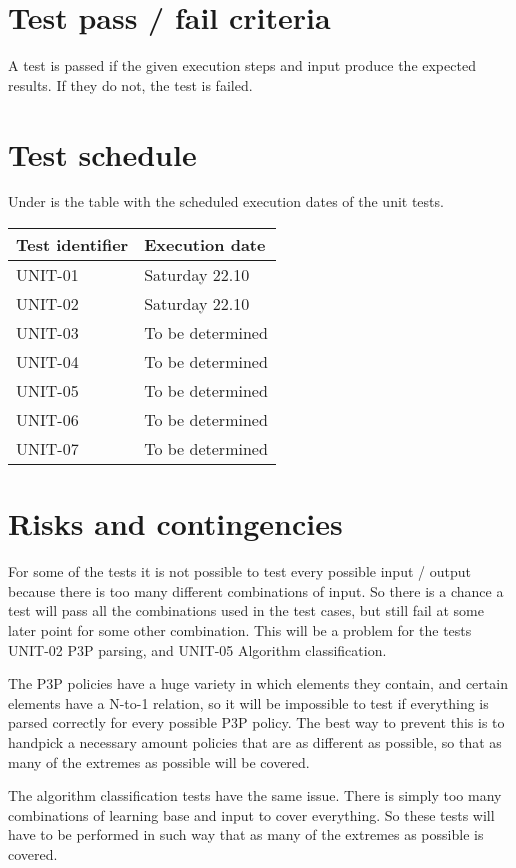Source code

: \documentclass[12pt, fullpage, oneside]{report}
\begin{document}
	\section{Test pass / fail criteria}
		A test is passed if the given execution steps and input produce the expected results. If they do not, the test is failed.

	\section {Test schedule}
		Under is the table with the scheduled execution dates of the unit tests.

		\begin{center}
			\begin{tabular}{ |  p{5cm} | p{5cm} | }
				\hline
				Test identifier & Execution date \\ [5pt] \hline \hline
				UNIT-01 & Saturday 22.10 \\  [5pt] \hline
				UNIT-02 & Saturday 22.10 \\  [5pt] \hline
				UNIT-03 & To be determined \\  [5pt] \hline
				UNIT-04 & To be determined \\  [5pt] \hline
				UNIT-05 & To be determined \\  [5pt] \hline
				UNIT-06 & To be determined \\  [5pt] \hline
				UNIT-07 & To be determined \\  [5pt] \hline
			\end{tabular}
		\end{center}

	\section{Risks and contingencies}
		For some of the tests it is not possible to test every possible input / output because there is too many different combinations of input. So there is a chance a test will pass all the combinations used in the test cases, but still fail at some later point for some other combination. This will        		be a problem for the tests UNIT-02 P3P parsing, and UNIT-05 Algorithm classification.

		The P3P policies have a huge variety in which elements they contain, and certain elements have a N-to-1 relation, so it will be impossible to test if everything is parsed correctly for every possible P3P policy. The best way to prevent this is to handpick a necessary amount policies 
		that are as different as possible, so that as many of the extremes as possible will be covered.
	
		The algorithm classification tests have the same issue. There is simply too many combinations of learning base and input to cover everything. So these tests will have to be performed in such way that as many of the extremes as possible is covered.
\end{document}
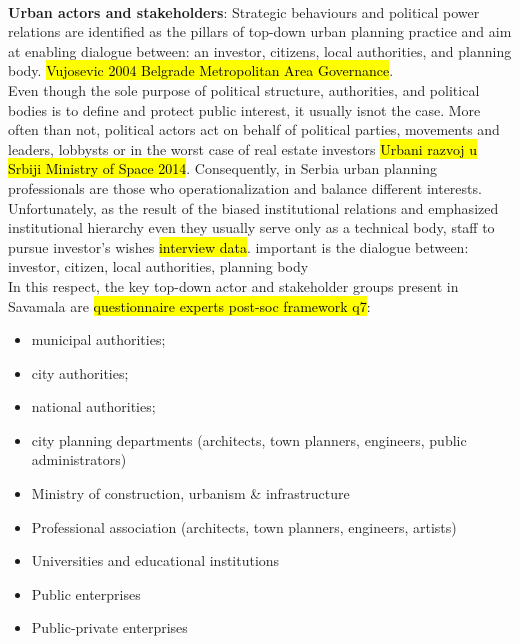 \documentclass[11pt]{report}
\begin{document}
\begin{itemize}
\\
\textbf{Urban actors and stakeholders}:
Strategic behaviours and political power relations are identified as the pillars of top-down urban planning practice and aim at enabling dialogue between: an investor, citizens, local authorities, and planning body.
\hl{Vujosevic 2004 Belgrade Metropolitan Area Governance}.
\\
Even though the sole purpose of political structure, authorities, and political bodies is to define and protect public interest, it usually isnot the case. More often than not, political actors act on behalf of political parties, movements and leaders, lobbysts or in the worst case of real estate investors \hl{Urbani razvoj u Srbiji Ministry of Space 2014}. Consequently, in Serbia urban planning professionals are those who operationalization and balance different interests. Unfortunately, as the result of the biased institutional relations and emphasized institutional hierarchy even they usually serve only as a technical body, staff to pursue investor's wishes \hl{interview data}.
important is the dialogue between: investor, citizen, local authorities, planning body
\\
In this respect, the key top-down actor and stakeholder groups present in Savamala are \hl{questionnaire experts post-soc framework q7}:
\begin{itemize}
\item municipal authorities;
\item city authorities;
\item national authorities;
\item city planning departments (architects, town planners, engineers, public administrators)
\item Ministry of construction, urbanism \& infrastructure
\item Professional association (architects, town planners, engineers, artists)
\item Universities and educational institutions
\item Public enterprises
\item Public-private enterprises
\end{itemize}


\end{itemize}
\end{document}
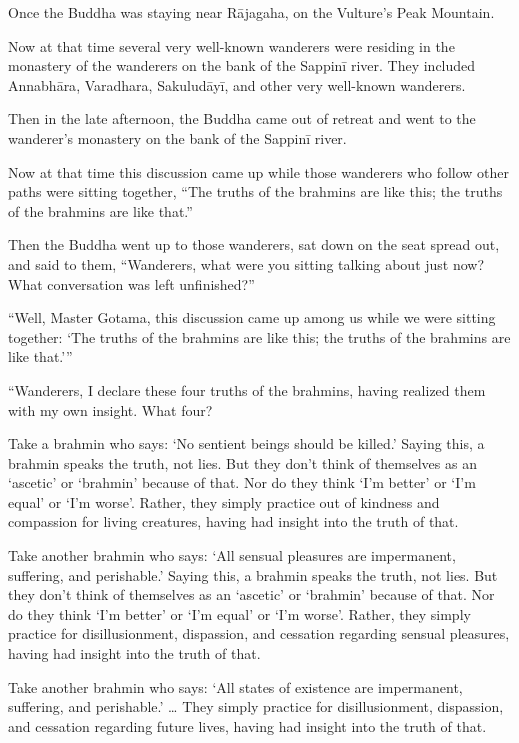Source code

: \documentclass[12pt,openany]{book}%
\begin{document}
Once the Buddha was staying near \textsanskrit{Rājagaha}, on the Vulture’s Peak Mountain. 

Now at that time several very well-known wanderers were residing in the monastery of the wanderers on the bank of the \textsanskrit{Sappinī} river. They included \textsanskrit{Annabhāra}, Varadhara, \textsanskrit{Sakuludāyī}, and other very well-known wanderers. 

Then in the late afternoon, the Buddha came out of retreat and went to the wanderer’s monastery on the bank of the \textsanskrit{Sappinī} river. 

Now at that time this discussion came up while those wanderers who follow other paths were sitting together, “The truths of the brahmins are like this; the truths of the brahmins are like that.” 

Then the Buddha went up to those wanderers, sat down on the seat spread out, and said to them, “Wanderers, what were you sitting talking about just now? What conversation was left unfinished?” 

“Well, Master Gotama, this discussion came up among us while we were sitting together: ‘The truths of the brahmins are like this; the truths of the brahmins are like that.’” 

“Wanderers, I declare these four truths of the brahmins, having realized them with my own insight. What four? 

Take a brahmin who says: ‘No sentient beings should be killed.’ Saying this, a brahmin speaks the truth, not lies. But they don’t think of themselves as an ‘ascetic’ or ‘brahmin’ because of that. Nor do they think ‘I’m better’ or ‘I’m equal’ or ‘I’m worse’. Rather, they simply practice out of kindness and compassion for living creatures, having had insight into the truth of that. 

Take another brahmin who says: ‘All sensual pleasures are impermanent, suffering, and perishable.’ Saying this, a brahmin speaks the truth, not lies. But they don’t think of themselves as an ‘ascetic’ or ‘brahmin’ because of that. Nor do they think ‘I’m better’ or ‘I’m equal’ or ‘I’m worse’. Rather, they simply practice for disillusionment, dispassion, and cessation regarding sensual pleasures, having had insight into the truth of that. 

Take another brahmin who says: ‘All states of existence are impermanent, suffering, and perishable.’ … They simply practice for disillusionment, dispassion, and cessation regarding future lives, having had insight into the truth of that. 
\end{document}
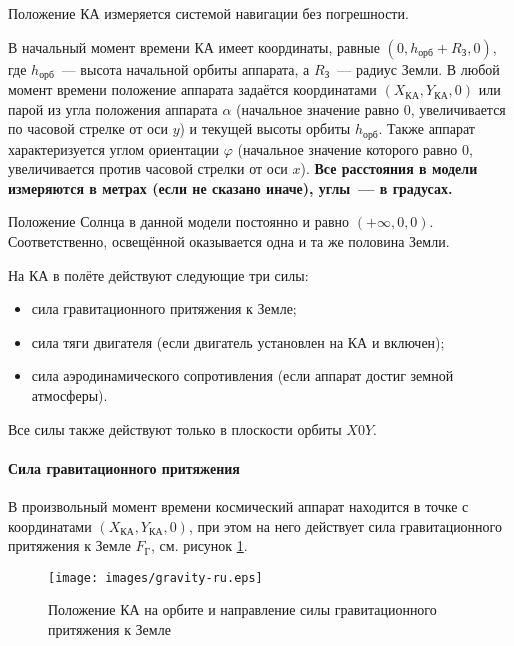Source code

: \documentclass[12pt,a4paper]{article}
\begin{document}
Положение КА измеряется системой навигации без погрешности.

В начальный момент времени КА имеет координаты, равные $(0, h_{\text{орб}} + R_{\text{З}},
0)$, где $h_{\text{орб}}$~--– высота начальной орбиты аппарата, а $R_{\text{З}}$~--–
радиус Земли. В любой момент времени положение аппарата задаётся координатами
$(X_{\text{КА}}, Y_{\text{КА}}, 0)$ или парой из угла положения аппарата $\alpha$
(начальное значение равно 0, увеличивается по часовой стрелке от оси $y$) и текущей высоты орбиты
$h_{\text{орб}}$. Также аппарат характеризуется углом ориентации $\varphi$ (начальное значение
которого равно 0, увеличивается против часовой стрелки от оси $x$). \textbf{Все расстояния в модели
измеряются в метрах (если не сказано иначе), углы~--- в градусах.}

Положение Солнца в данной модели постоянно и равно $(+\infty, 0, 0)$. Соответственно, освещённой
оказывается одна и та же половина Земли.

На КА в полёте действуют следующие три силы:

\begin{itemize}
\item сила гравитационного притяжения к Земле;
\item сила тяги двигателя (если двигатель установлен на КА и включен);
\item сила аэродинамического сопротивления (если аппарат достиг земной атмосферы).
\end{itemize}

Все силы также действуют только в плоскости орбиты $X0Y$.

\paragraph{Сила гравитационного притяжения}

В произвольный момент времени космический аппарат находится в точке с координатами $(X_{\text{КА}},
Y_{\text{КА}}, 0)$, при этом на него действует сила гравитационного притяжения к Земле $F_{\text{Г}}$,
см. рисунок \ref{Pic:Gravity}.

\begin{figure}[tbh]
  \begin{center}
    \texttt{[image: images/gravity-ru.eps]}
    \caption{Положение КА на орбите и направление силы гравитационного притяжения к Земле}
    \label{Pic:Gravity}
  \end{center}
\end{figure}
\end{document}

__________

The problem: A faithful copy of each entry is required, and no picture may be carried into it.

Response to the task:
Source code

: \documentclass[12pt, fullpage, oneside]{report}
\begin{document}
	\section{Test pass / fail criteria}
		A test is passed if the given execution steps and input produce the expected results. If they do not, the test is failed.

	\section {Test schedule}
		Under is the table with the scheduled execution dates of the unit tests.

		\begin{center}
			\begin{tabular}{ |  p{5cm} | p{5cm} | }
				\hline
				Test identifier & Execution date \\ [5pt] \hline \hline
				UNIT-01 & Saturday 22.10 \\  [5pt] \hline
				UNIT-02 & Saturday 22.10 \\  [5pt] \hline
				UNIT-03 & To be determined \\  [5pt] \hline
				UNIT-04 & To be determined \\  [5pt] \hline
				UNIT-05 & To be determined \\  [5pt] \hline
				UNIT-06 & To be determined \\  [5pt] \hline
				UNIT-07 & To be determined \\  [5pt] \hline
			\end{tabular}
		\end{center}

	\section{Risks and contingencies}
		For some of the tests it is not possible to test every possible input / output because there is too many different combinations of input. So there is a chance a test will pass all the combinations used in the test cases, but still fail at some later point for some other combination. This will        		be a problem for the tests UNIT-02 P3P parsing, and UNIT-05 Algorithm classification.

		The P3P policies have a huge variety in which elements they contain, and certain elements have a N-to-1 relation, so it will be impossible to test if everything is parsed correctly for every possible P3P policy. The best way to prevent this is to handpick a necessary amount policies 
		that are as different as possible, so that as many of the extremes as possible will be covered.
	
		The algorithm classification tests have the same issue. There is simply too many combinations of learning base and input to cover everything. So these tests will have to be performed in such way that as many of the extremes as possible is covered.
\end{document}
 \documentclass[11pt]{report}
\begin{document}
\begin{itemize}
\\
\textbf{Urban actors and stakeholders}:
Strategic behaviours and political power relations are identified as the pillars of top-down urban planning practice and aim at enabling dialogue between: an investor, citizens, local authorities, and planning body.
\hl{Vujosevic 2004 Belgrade Metropolitan Area Governance}.
\\
Even though the sole purpose of political structure, authorities, and political bodies is to define and protect public interest, it usually isnot the case. More often than not, political actors act on behalf of political parties, movements and leaders, lobbysts or in the worst case of real estate investors \hl{Urbani razvoj u Srbiji Ministry of Space 2014}. Consequently, in Serbia urban planning professionals are those who operationalization and balance different interests. Unfortunately, as the result of the biased institutional relations and emphasized institutional hierarchy even they usually serve only as a technical body, staff to pursue investor's wishes \hl{interview data}.
important is the dialogue between: investor, citizen, local authorities, planning body
\\
In this respect, the key top-down actor and stakeholder groups present in Savamala are \hl{questionnaire experts post-soc framework q7}:
\begin{itemize}
\item municipal authorities;
\item city authorities;
\item national authorities;
\item city planning departments (architects, town planners, engineers, public administrators)
\item Ministry of construction, urbanism \& infrastructure
\item Professional association (architects, town planners, engineers, artists)
\item Universities and educational institutions
\item Public enterprises
\item Public-private enterprises
\end{itemize}


\end{itemize}
\end{document}
Source code

: \documentclass[12pt,openany]{book}%
\begin{document}
Once the Buddha was staying near \textsanskrit{Rājagaha}, on the Vulture’s Peak Mountain. 

Now at that time several very well-known wanderers were residing in the monastery of the wanderers on the bank of the \textsanskrit{Sappinī} river. They included \textsanskrit{Annabhāra}, Varadhara, \textsanskrit{Sakuludāyī}, and other very well-known wanderers. 

Then in the late afternoon, the Buddha came out of retreat and went to the wanderer’s monastery on the bank of the \textsanskrit{Sappinī} river. 

Now at that time this discussion came up while those wanderers who follow other paths were sitting together, “The truths of the brahmins are like this; the truths of the brahmins are like that.” 

Then the Buddha went up to those wanderers, sat down on the seat spread out, and said to them, “Wanderers, what were you sitting talking about just now? What conversation was left unfinished?” 

“Well, Master Gotama, this discussion came up among us while we were sitting together: ‘The truths of the brahmins are like this; the truths of the brahmins are like that.’” 

“Wanderers, I declare these four truths of the brahmins, having realized them with my own insight. What four? 

Take a brahmin who says: ‘No sentient beings should be killed.’ Saying this, a brahmin speaks the truth, not lies. But they don’t think of themselves as an ‘ascetic’ or ‘brahmin’ because of that. Nor do they think ‘I’m better’ or ‘I’m equal’ or ‘I’m worse’. Rather, they simply practice out of kindness and compassion for living creatures, having had insight into the truth of that. 

Take another brahmin who says: ‘All sensual pleasures are impermanent, suffering, and perishable.’ Saying this, a brahmin speaks the truth, not lies. But they don’t think of themselves as an ‘ascetic’ or ‘brahmin’ because of that. Nor do they think ‘I’m better’ or ‘I’m equal’ or ‘I’m worse’. Rather, they simply practice for disillusionment, dispassion, and cessation regarding sensual pleasures, having had insight into the truth of that. 

Take another brahmin who says: ‘All states of existence are impermanent, suffering, and perishable.’ … They simply practice for disillusionment, dispassion, and cessation regarding future lives, having had insight into the truth of that. 
\end{document}
Source code

: \documentclass[12pt,a4paper]{article}
\begin{document}
Положение КА измеряется системой навигации без погрешности.

В начальный момент времени КА имеет координаты, равные $(0, h_{\text{орб}} + R_{\text{З}},
0)$, где $h_{\text{орб}}$~--– высота начальной орбиты аппарата, а $R_{\text{З}}$~--–
радиус Земли. В любой момент времени положение аппарата задаётся координатами
$(X_{\text{КА}}, Y_{\text{КА}}, 0)$ или парой из угла положения аппарата $\alpha$
(начальное значение равно 0, увеличивается по часовой стрелке от оси $y$) и текущей высоты орбиты
$h_{\text{орб}}$. Также аппарат характеризуется углом ориентации $\varphi$ (начальное значение
которого равно 0, увеличивается против часовой стрелки от оси $x$). \textbf{Все расстояния в модели
измеряются в метрах (если не сказано иначе), углы~--- в градусах.}

Положение Солнца в данной модели постоянно и равно $(+\infty, 0, 0)$. Соответственно, освещённой
оказывается одна и та же половина Земли.

На КА в полёте действуют следующие три силы:

\begin{itemize}
\item сила гравитационного притяжения к Земле;
\item сила тяги двигателя (если двигатель установлен на КА и включен);
\item сила аэродинамического сопротивления (если аппарат достиг земной атмосферы).
\end{itemize}

Все силы также действуют только в плоскости орбиты $X0Y$.

\paragraph{Сила гравитационного притяжения}

В произвольный момент времени космический аппарат находится в точке с координатами $(X_{\text{КА}},
Y_{\text{КА}}, 0)$, при этом на него действует сила гравитационного притяжения к Земле $F_{\text{Г}}$,
см. рисунок \ref{Pic:Gravity}.

\begin{figure}[tbh]
  \begin{center}
    \texttt{[image: images/gravity-ru.eps]}
    \caption{Положение КА на орбите и направление силы гравитационного притяжения к Земле}
    \label{Pic:Gravity}
  \end{center}
\end{figure}
\end{document}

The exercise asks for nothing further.